John Newton Howitt was born May 7, 1885 in White Plains, New York. His parents were John and Addie Howitt. His brother Louis was five years younger. They lived at 21 Lake Street. His father manufactured ladies' clothing.
At age four John Newton Howitt contracted polio. During his convalescence, his father interested him in drawing. After his recovery he wore a metal brace on his right leg. In 1901 he graduated White Plains High School at age sixteen.
In 1902 Howitt studied in New York City at the Art Students League with George Bridgman and Walter Clark.
Howitt was a devoted landscape painter. He was a lifelong member of both the Westchester Arts & Crafts Guild as well as the Hudson Valley Art Association. He exhibited in their annual shows, won awards, gave demonstrations, headed committees, and served as president. His friend and neighbor, the pulp artist Sidney Riesenberg was also a member.
Howitt's landscapes were sold at fine art galleries in New York City, such as the Art Center Gallery, The City Club of New York, and Ainslie Galleries.
In 1905 he began to sell freelance illustrations to The New York Herald Tribune, This Week, The American Sunday Monthly Magazine, The Hampton Magazine, and Broadway Magazine.
In 1908 he opened an art studio in New York City at 147 West 23rd Street, which he continued to rent for the rest of his life. He joined the New York City Artists Society and the Salmagundi Club.
Howitt then worked for Red Book, Woman's Home Companion, The Household, Maclean's, and Scribner's. He also painted advertisements for Crisco Shortening, Devoe Paints, Jello Foods, and Post Bran Flakes.
In 1918, at age thirty-three, Howitt reported for his WWI draft registration and was described as medium height, slender build, with gray eyes, brown hair, and "crippled right leg."
In the decade after the war, Howitt worked for Country Gentleman, Farm Life, Liberty, and The Saturday Evening Post.
By 1930 Howitt's elderly father had died. Although Howitt was forty-five and his brother, Louis, was forty, they both still lived in their childhood home with their mother, who was seventy-two.
When commerce collapsed during the Great Depression, slick magazines suffered from lost advertising. Howitt began to work for pulp magazines instead. The pulps were funded by newsstand sales and were growing extremely profitable as idle workers began to read more. Howitt was an excellent pulp cover artist. He signed his covers for Western pulps and romance pulps with his regular professional signature, "JOHN NEWTON HOWITT," but he also painted many ghastly and shocking pulp covers, and these were all signed with only his initial "H." Most pulp artists who wanted to disown the covers would conventionally leave them unsigned and uncredited. Howitt's "H" is only a modest deception, which seems to imply some ambivalent pride in even his most outrageous pulp covers.
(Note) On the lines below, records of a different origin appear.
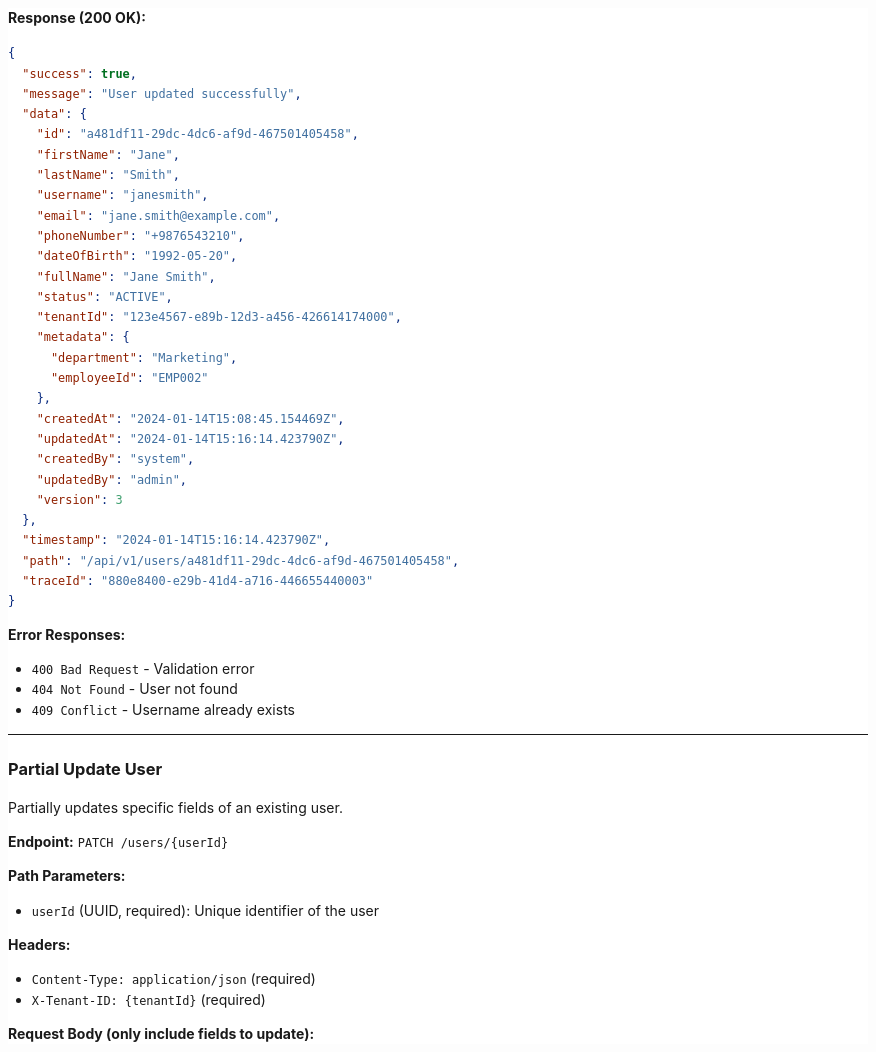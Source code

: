**Response (200 OK):**

```json
{
  "success": true,
  "message": "User updated successfully",
  "data": {
    "id": "a481df11-29dc-4dc6-af9d-467501405458",
    "firstName": "Jane",
    "lastName": "Smith",
    "username": "janesmith",
    "email": "jane.smith@example.com",
    "phoneNumber": "+9876543210",
    "dateOfBirth": "1992-05-20",
    "fullName": "Jane Smith",
    "status": "ACTIVE",
    "tenantId": "123e4567-e89b-12d3-a456-426614174000",
    "metadata": {
      "department": "Marketing",
      "employeeId": "EMP002"
    },
    "createdAt": "2024-01-14T15:08:45.154469Z",
    "updatedAt": "2024-01-14T15:16:14.423790Z",
    "createdBy": "system",
    "updatedBy": "admin",
    "version": 3
  },
  "timestamp": "2024-01-14T15:16:14.423790Z",
  "path": "/api/v1/users/a481df11-29dc-4dc6-af9d-467501405458",
  "traceId": "880e8400-e29b-41d4-a716-446655440003"
}
```

**Error Responses:**
- `400 Bad Request` - Validation error
- `404 Not Found` - User not found
- `409 Conflict` - Username already exists

---

### Partial Update User

Partially updates specific fields of an existing user.

**Endpoint:** `PATCH /users/{userId}`

**Path Parameters:**
- `userId` (UUID, required): Unique identifier of the user

**Headers:**
- `Content-Type: application/json` (required)
- `X-Tenant-ID: {tenantId}` (required)

**Request Body (only include fields to update):**
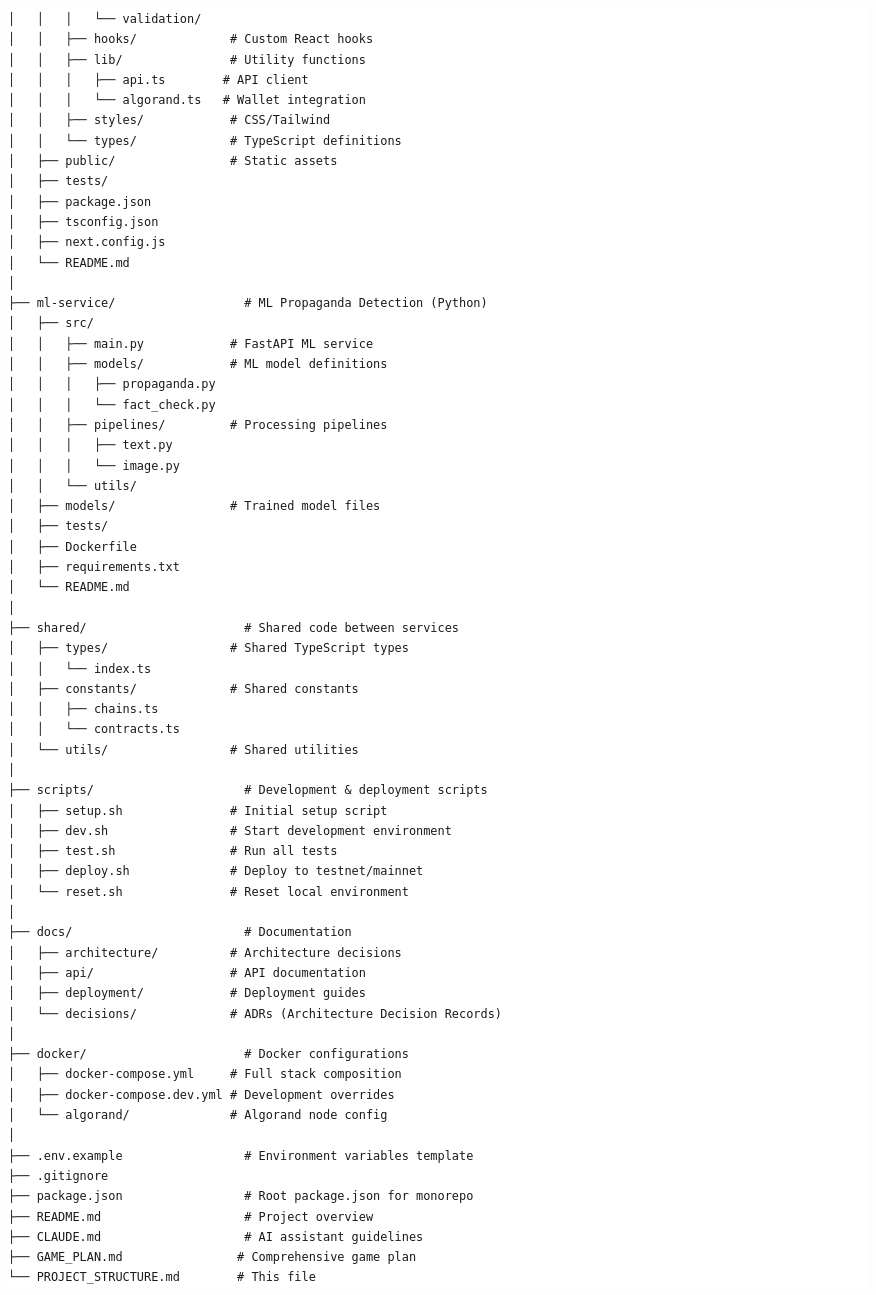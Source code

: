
 ```
│   │   │   └── validation/
│   │   ├── hooks/             # Custom React hooks
│   │   ├── lib/               # Utility functions
│   │   │   ├── api.ts        # API client
│   │   │   └── algorand.ts   # Wallet integration
│   │   ├── styles/            # CSS/Tailwind
│   │   └── types/             # TypeScript definitions
│   ├── public/                # Static assets
│   ├── tests/
│   ├── package.json
│   ├── tsconfig.json
│   ├── next.config.js
│   └── README.md
│
├── ml-service/                  # ML Propaganda Detection (Python)
│   ├── src/
│   │   ├── main.py            # FastAPI ML service
│   │   ├── models/            # ML model definitions
│   │   │   ├── propaganda.py
│   │   │   └── fact_check.py
│   │   ├── pipelines/         # Processing pipelines
│   │   │   ├── text.py
│   │   │   └── image.py
│   │   └── utils/
│   ├── models/                # Trained model files
│   ├── tests/
│   ├── Dockerfile
│   ├── requirements.txt
│   └── README.md
│
├── shared/                      # Shared code between services
│   ├── types/                 # Shared TypeScript types
│   │   └── index.ts
│   ├── constants/             # Shared constants
│   │   ├── chains.ts
│   │   └── contracts.ts
│   └── utils/                 # Shared utilities
│
├── scripts/                     # Development & deployment scripts
│   ├── setup.sh               # Initial setup script
│   ├── dev.sh                 # Start development environment
│   ├── test.sh                # Run all tests
│   ├── deploy.sh              # Deploy to testnet/mainnet
│   └── reset.sh               # Reset local environment
│
├── docs/                        # Documentation
│   ├── architecture/          # Architecture decisions
│   ├── api/                   # API documentation
│   ├── deployment/            # Deployment guides
│   └── decisions/             # ADRs (Architecture Decision Records)
│
├── docker/                      # Docker configurations
│   ├── docker-compose.yml     # Full stack composition
│   ├── docker-compose.dev.yml # Development overrides
│   └── algorand/              # Algorand node config
│
├── .env.example                 # Environment variables template
├── .gitignore
├── package.json                 # Root package.json for monorepo
├── README.md                    # Project overview
├── CLAUDE.md                    # AI assistant guidelines
├── GAME_PLAN.md                # Comprehensive game plan
└── PROJECT_STRUCTURE.md        # This file
```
He sold freelance pulp covers to Adventure, Dime Detective, Dime Mystery, Horror Stories, Love Story, Operator 5, The Spider, Terror Tales, Top-Notch, The Whisperer, and Western Story.
In 1936 Howitt started a legal battle with Street & Smith when he was charged $28.20 city sales tax on $410 paid for sixteen paintings. The case grew through appeals court to historic proportions and embroiled the entire illustration industry. The tax was finally voided when the State Supreme Court ruled that the publishing houses should be taxed and not the individual artists.
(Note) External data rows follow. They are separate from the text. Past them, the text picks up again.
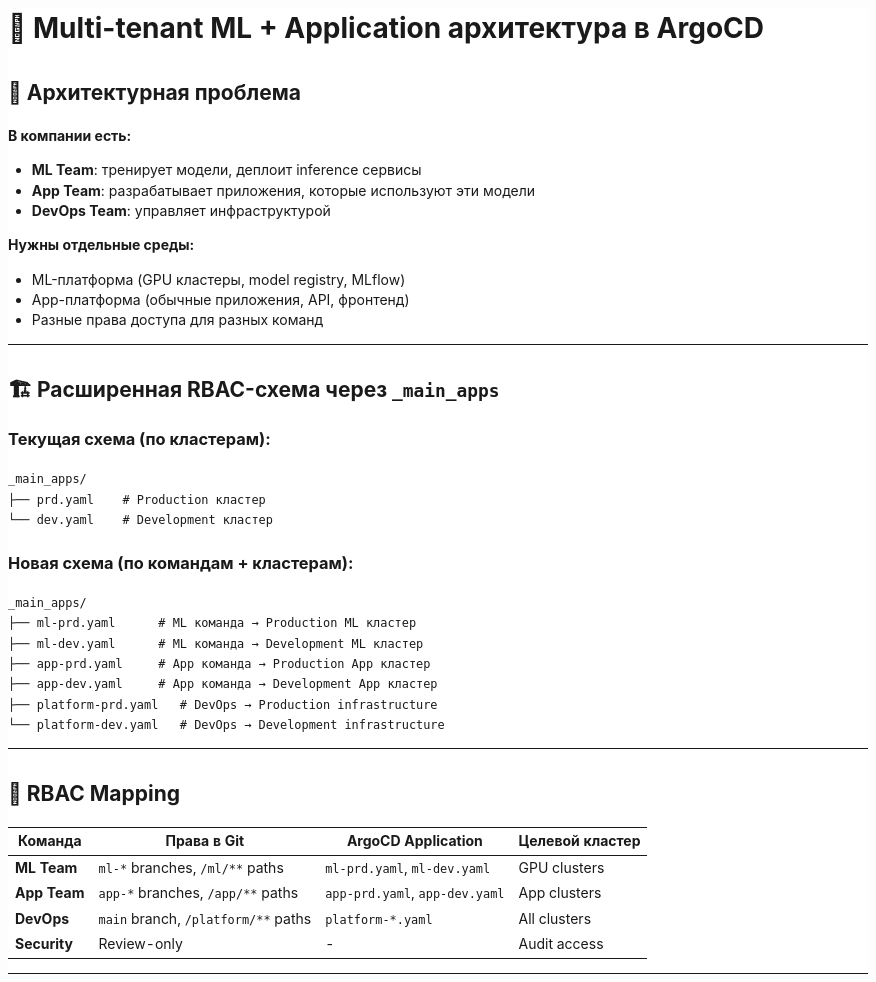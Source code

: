 # 🏢 Multi-tenant ML + Application архитектура в ArgoCD

## 🧠 Архитектурная проблема

**В компании есть:**
- **ML Team**: тренирует модели, деплоит inference сервисы
- **App Team**: разрабатывает приложения, которые используют эти модели
- **DevOps Team**: управляет инфраструктурой

**Нужны отдельные среды:**
- ML-платформа (GPU кластеры, model registry, MLflow)
- App-платформа (обычные приложения, API, фронтенд)
- Разные права доступа для разных команд

---

## 🏗️ Расширенная RBAC-схема через `_main_apps`

### Текущая схема (по кластерам):
```
_main_apps/
├── prd.yaml    # Production кластер
└── dev.yaml    # Development кластер
```

### Новая схема (по командам + кластерам):
```
_main_apps/
├── ml-prd.yaml      # ML команда → Production ML кластер
├── ml-dev.yaml      # ML команда → Development ML кластер  
├── app-prd.yaml     # App команда → Production App кластер
├── app-dev.yaml     # App команда → Development App кластер
├── platform-prd.yaml   # DevOps → Production infrastructure
└── platform-dev.yaml   # DevOps → Development infrastructure
```

---

## 🔐 RBAC Mapping

| Команда | Права в Git | ArgoCD Application | Целевой кластер |
|---------|-------------|-------------------|------------------|
| **ML Team** | `ml-*` branches, `/ml/**` paths | `ml-prd.yaml`, `ml-dev.yaml` | GPU clusters |
| **App Team** | `app-*` branches, `/app/**` paths | `app-prd.yaml`, `app-dev.yaml` | App clusters |
| **DevOps** | `main` branch, `/platform/**` paths | `platform-*.yaml` | All clusters |
| **Security** | Review-only | - | Audit access |

---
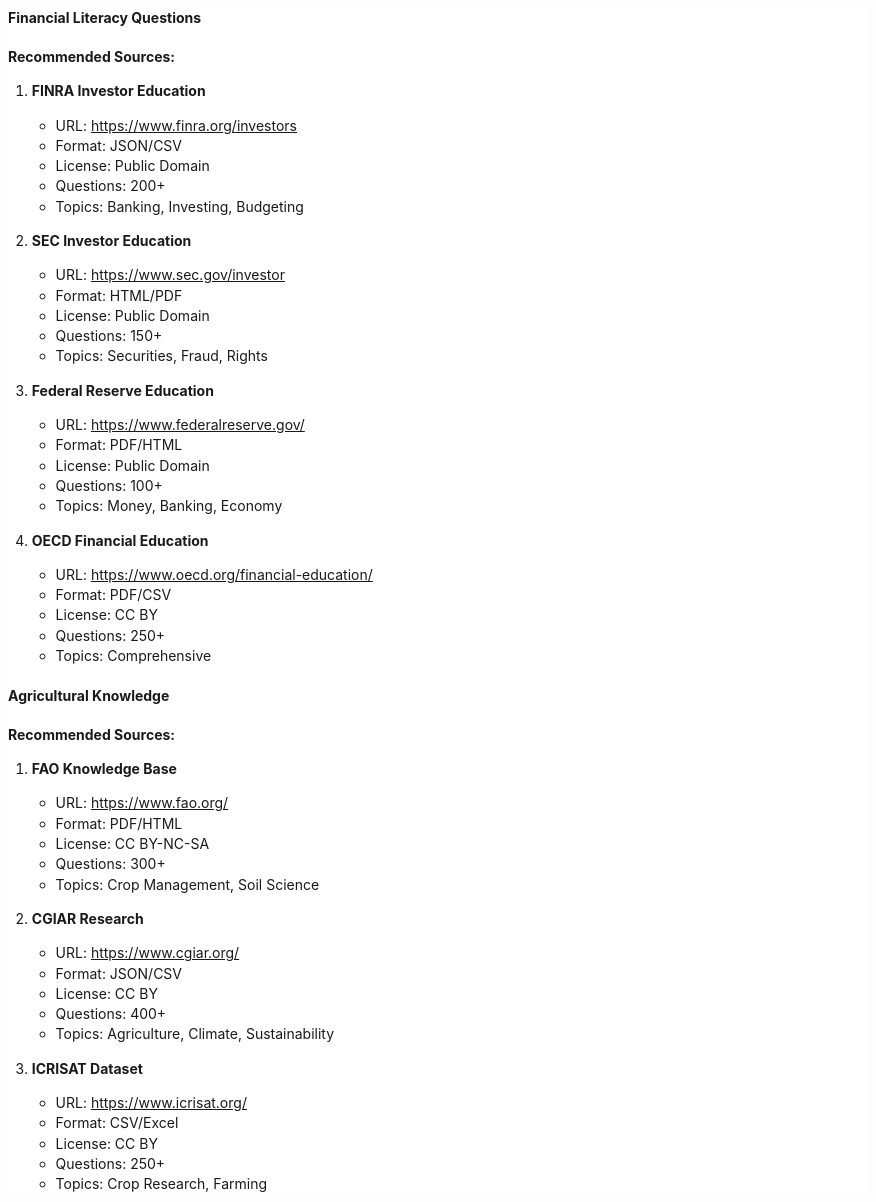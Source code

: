 #### Financial Literacy Questions
**Recommended Sources:**
1. **FINRA Investor Education**
   - URL: https://www.finra.org/investors
   - Format: JSON/CSV
   - License: Public Domain
   - Questions: 200+
   - Topics: Banking, Investing, Budgeting

2. **SEC Investor Education**
   - URL: https://www.sec.gov/investor
   - Format: HTML/PDF
   - License: Public Domain
   - Questions: 150+
   - Topics: Securities, Fraud, Rights

3. **Federal Reserve Education**
   - URL: https://www.federalreserve.gov/
   - Format: PDF/HTML
   - License: Public Domain
   - Questions: 100+
   - Topics: Money, Banking, Economy

4. **OECD Financial Education**
   - URL: https://www.oecd.org/financial-education/
   - Format: PDF/CSV
   - License: CC BY
   - Questions: 250+
   - Topics: Comprehensive

#### Agricultural Knowledge
**Recommended Sources:**
1. **FAO Knowledge Base**
   - URL: https://www.fao.org/
   - Format: PDF/HTML
   - License: CC BY-NC-SA
   - Questions: 300+
   - Topics: Crop Management, Soil Science

2. **CGIAR Research**
   - URL: https://www.cgiar.org/
   - Format: JSON/CSV
   - License: CC BY
   - Questions: 400+
   - Topics: Agriculture, Climate, Sustainability

3. **ICRISAT Dataset**
   - URL: https://www.icrisat.org/
   - Format: CSV/Excel
   - License: CC BY
   - Questions: 250+
   - Topics: Crop Research, Farming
By 1939 the economy had recovered to the point that Howitt once again received ample assignments from slick magazines, such as Liberty and The Saturday Evening Post, so he stopped working for the pulps.
Another factor was his recent marriage to Bertha Howitt, who disapproved of scandalous pulp magazines. Howitt finally left home and moved seventy miles west to live near Bertha's family in Port Jervis, New York. They were both in their mid-fifties. They had no children.
During WW2 Howitt was too old to serve, but he did contribute several important propaganda posters to the war effort.
After the war he continued to work for slick magazines and advertisements. He also continued to paint landscapes. In the 1950 Annual Exhibition of the Hudson Valley Art Association his painting "The Blue Hills" won an award for the best landscape.
According to the artist,"Too much emphasis is put on art fashions of the moment and there is not enough recognition of good painting. We who are not "modernists" have found that we get no recognition today in art circles unless our work is clothed in the style that is considered fashionable. It does not matter how well or how forcibly we express it; we get no attention from critics or museums or even the large exhibitions. Museum collections of American paintings will never be important as long as they only follow the latest fad in art. Painting should have a more solid basis than fashion. As long as it is not possible for an artist to paint for mass production and do good work, many painters today are quite willing to adapt their prices to the buyer's pocketbook. We artists are ready to meet the private buyer half-way. We believe that no painting stacked against the wall is fulfilling its function. We must sell to continue painting and unless we can continue, art will die, because painting is not a part-time job."
John Newton Howitt died at age 72 on January 25, 1958.